▸ **WHAT YOU NEED TO DO**
Your job is to set down the stretch of entries that opens with the line containing "While the Q-learning" and closes with the line containing "reward of the". Keep both end lines, copy each exactly, and add nothing.

▸ **INFORMATION**
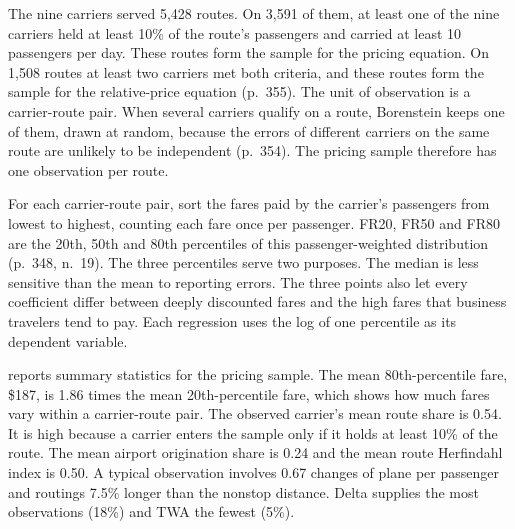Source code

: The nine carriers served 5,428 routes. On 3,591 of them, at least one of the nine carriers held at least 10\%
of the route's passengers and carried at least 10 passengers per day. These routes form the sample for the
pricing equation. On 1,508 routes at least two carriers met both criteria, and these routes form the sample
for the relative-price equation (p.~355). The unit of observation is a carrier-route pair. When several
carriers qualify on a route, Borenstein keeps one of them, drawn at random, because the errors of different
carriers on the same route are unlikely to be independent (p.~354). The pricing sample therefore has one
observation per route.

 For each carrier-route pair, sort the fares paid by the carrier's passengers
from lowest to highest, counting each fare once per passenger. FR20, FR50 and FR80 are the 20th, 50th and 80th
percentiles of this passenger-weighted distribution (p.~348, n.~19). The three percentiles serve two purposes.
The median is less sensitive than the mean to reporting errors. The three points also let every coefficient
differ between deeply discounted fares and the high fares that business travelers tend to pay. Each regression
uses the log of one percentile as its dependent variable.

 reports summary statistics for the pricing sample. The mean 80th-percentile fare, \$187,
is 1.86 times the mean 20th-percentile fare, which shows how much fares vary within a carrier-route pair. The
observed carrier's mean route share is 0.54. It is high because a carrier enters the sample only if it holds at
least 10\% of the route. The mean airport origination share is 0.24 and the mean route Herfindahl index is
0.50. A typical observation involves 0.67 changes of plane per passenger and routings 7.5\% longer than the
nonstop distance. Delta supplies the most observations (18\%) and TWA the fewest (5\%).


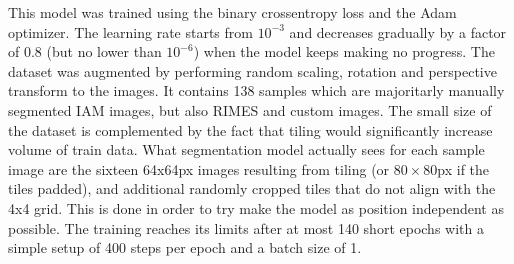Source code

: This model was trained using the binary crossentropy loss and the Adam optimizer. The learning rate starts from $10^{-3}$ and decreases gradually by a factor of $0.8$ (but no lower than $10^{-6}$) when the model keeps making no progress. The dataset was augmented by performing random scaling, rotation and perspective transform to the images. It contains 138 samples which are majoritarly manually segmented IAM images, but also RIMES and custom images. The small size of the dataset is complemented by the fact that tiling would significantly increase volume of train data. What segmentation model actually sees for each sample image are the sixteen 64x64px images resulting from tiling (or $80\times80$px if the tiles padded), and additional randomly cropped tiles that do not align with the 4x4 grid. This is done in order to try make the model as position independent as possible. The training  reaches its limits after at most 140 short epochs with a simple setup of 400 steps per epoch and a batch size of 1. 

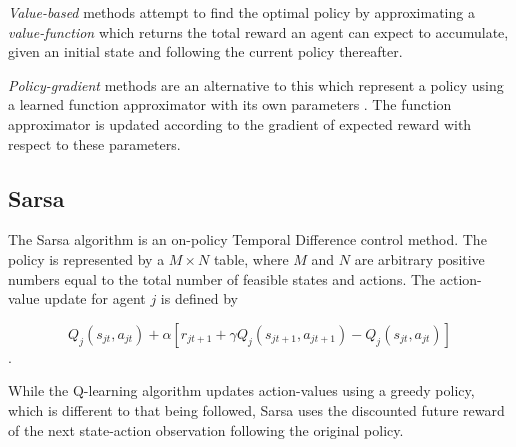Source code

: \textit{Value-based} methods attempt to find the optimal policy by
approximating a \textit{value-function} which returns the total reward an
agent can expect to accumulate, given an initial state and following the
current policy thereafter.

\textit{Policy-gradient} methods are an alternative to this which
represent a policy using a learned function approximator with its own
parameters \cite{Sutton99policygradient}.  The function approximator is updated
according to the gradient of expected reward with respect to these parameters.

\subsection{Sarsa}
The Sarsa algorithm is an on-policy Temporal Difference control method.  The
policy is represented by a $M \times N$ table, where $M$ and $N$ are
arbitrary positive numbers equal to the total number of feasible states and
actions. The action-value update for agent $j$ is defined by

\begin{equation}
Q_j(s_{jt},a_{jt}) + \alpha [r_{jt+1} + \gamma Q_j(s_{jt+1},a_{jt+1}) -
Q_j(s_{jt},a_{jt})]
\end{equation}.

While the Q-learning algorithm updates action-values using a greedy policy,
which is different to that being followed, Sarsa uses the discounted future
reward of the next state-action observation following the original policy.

...

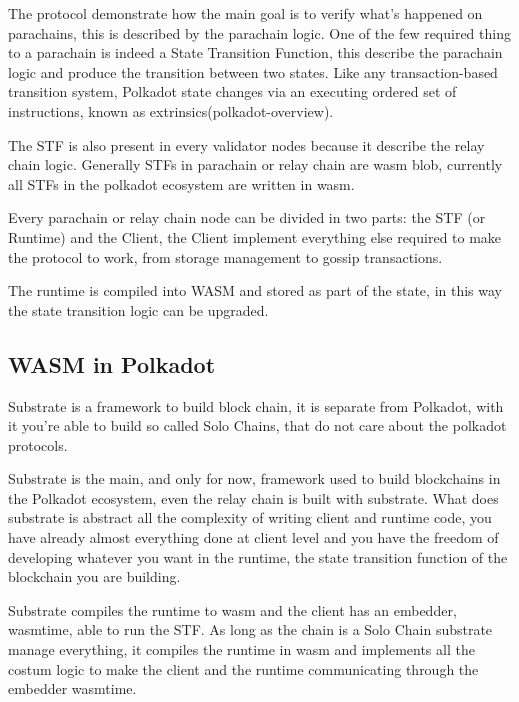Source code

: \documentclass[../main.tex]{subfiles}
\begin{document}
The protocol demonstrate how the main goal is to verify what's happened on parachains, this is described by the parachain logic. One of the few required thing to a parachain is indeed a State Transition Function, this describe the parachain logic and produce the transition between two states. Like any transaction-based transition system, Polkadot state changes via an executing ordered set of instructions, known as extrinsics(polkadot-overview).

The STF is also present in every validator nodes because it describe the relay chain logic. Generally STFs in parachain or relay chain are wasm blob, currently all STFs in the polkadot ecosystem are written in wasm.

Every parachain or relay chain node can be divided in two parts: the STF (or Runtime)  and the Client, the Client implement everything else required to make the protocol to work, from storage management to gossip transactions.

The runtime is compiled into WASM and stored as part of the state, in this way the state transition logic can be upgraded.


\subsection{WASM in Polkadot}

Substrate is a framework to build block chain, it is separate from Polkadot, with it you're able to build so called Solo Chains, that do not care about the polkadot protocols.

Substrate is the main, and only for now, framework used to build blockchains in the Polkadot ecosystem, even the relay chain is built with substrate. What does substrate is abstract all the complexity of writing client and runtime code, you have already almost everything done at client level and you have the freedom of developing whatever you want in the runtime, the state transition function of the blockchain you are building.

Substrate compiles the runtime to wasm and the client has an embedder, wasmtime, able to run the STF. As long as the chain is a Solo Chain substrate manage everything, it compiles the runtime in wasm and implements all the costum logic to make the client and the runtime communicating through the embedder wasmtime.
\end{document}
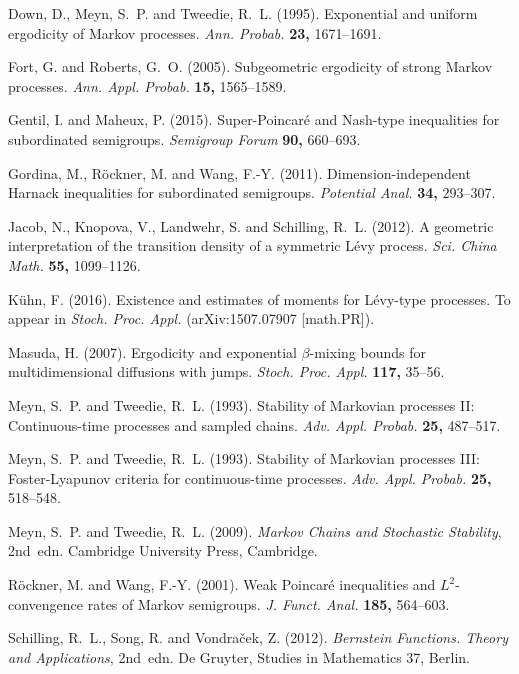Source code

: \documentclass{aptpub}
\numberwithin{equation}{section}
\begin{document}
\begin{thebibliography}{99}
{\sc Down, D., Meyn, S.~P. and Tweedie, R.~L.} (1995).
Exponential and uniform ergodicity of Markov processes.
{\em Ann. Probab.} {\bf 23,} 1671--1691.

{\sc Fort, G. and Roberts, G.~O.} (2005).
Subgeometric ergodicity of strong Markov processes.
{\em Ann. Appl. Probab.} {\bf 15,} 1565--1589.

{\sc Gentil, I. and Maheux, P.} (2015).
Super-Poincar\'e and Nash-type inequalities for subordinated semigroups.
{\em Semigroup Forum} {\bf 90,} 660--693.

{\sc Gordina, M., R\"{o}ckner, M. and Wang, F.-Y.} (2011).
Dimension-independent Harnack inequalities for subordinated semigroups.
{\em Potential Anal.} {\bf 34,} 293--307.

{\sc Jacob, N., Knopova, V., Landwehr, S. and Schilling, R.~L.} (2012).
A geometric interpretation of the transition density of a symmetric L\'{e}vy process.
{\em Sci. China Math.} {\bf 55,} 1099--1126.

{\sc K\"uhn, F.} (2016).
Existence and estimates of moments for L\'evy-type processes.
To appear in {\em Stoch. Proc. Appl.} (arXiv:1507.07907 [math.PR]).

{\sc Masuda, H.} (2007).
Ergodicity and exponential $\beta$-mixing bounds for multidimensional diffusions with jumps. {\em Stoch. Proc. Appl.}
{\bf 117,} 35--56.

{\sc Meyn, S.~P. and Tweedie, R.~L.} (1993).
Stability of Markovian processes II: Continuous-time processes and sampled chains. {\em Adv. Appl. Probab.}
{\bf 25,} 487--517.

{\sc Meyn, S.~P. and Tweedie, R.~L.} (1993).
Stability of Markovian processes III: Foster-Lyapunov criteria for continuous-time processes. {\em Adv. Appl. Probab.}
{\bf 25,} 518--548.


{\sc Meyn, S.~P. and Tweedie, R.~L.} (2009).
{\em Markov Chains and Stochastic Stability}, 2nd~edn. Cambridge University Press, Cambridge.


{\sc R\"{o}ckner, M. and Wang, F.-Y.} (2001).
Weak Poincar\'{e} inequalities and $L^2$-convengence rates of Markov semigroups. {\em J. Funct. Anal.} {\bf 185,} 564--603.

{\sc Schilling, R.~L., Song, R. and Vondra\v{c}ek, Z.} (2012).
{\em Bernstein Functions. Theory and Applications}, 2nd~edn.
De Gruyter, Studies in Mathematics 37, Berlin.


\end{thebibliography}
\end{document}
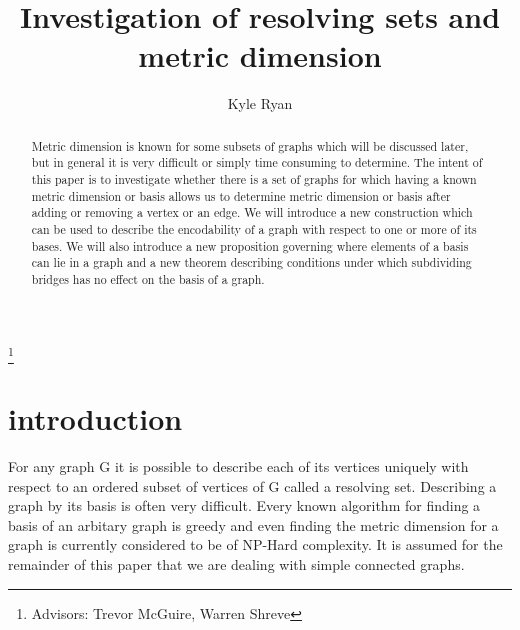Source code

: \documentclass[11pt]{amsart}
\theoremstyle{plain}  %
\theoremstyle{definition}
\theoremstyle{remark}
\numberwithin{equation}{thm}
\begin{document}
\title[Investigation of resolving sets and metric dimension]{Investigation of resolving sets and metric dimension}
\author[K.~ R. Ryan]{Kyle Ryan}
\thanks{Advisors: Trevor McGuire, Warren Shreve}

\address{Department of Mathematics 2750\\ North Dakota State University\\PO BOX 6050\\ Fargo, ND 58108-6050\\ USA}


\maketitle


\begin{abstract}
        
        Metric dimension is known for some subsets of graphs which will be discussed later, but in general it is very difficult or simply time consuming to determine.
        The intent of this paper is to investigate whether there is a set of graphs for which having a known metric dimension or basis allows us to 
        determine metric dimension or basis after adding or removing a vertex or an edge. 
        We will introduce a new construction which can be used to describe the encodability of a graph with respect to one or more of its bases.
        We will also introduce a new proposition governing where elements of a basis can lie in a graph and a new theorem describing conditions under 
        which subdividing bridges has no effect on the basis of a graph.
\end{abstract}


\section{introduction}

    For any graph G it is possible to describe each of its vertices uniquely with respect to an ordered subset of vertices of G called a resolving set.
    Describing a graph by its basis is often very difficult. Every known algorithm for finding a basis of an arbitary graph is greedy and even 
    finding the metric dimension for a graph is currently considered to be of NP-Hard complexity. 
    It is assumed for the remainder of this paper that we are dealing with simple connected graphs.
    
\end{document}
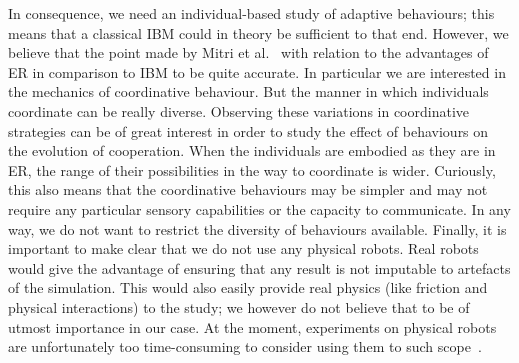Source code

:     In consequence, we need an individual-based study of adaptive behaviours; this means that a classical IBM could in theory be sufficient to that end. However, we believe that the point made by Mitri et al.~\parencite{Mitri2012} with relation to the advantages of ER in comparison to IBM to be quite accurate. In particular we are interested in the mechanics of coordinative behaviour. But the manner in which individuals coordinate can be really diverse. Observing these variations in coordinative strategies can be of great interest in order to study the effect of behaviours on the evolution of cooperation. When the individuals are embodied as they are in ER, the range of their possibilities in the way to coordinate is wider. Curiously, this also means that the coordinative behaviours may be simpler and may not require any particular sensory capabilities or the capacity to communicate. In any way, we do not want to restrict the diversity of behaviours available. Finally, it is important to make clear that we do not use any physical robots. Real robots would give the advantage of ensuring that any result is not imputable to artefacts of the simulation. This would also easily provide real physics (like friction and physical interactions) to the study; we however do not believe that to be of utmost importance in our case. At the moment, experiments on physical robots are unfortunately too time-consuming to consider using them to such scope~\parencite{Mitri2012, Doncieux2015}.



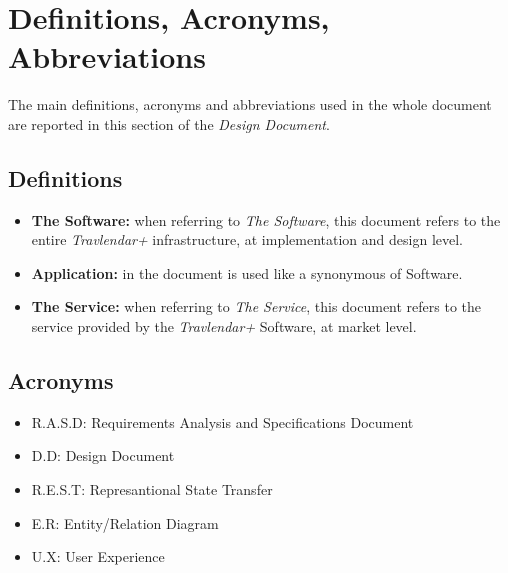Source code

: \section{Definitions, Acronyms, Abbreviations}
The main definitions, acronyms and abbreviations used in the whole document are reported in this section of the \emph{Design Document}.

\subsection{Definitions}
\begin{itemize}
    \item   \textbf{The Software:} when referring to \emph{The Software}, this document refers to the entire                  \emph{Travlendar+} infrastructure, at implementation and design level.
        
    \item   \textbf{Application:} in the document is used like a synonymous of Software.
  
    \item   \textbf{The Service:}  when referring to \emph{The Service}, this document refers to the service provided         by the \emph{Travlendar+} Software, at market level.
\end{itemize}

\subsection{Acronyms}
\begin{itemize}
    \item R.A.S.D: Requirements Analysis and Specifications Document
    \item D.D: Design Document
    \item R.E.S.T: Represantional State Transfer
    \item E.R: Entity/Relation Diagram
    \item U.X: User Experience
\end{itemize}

▸ **RESULT OF THE TASK**
While the Q-learning algorithm updates action-values using a greedy policy,
which is different to that being followed, Sarsa uses the discounted future
reward of the next state-action observation following the original policy.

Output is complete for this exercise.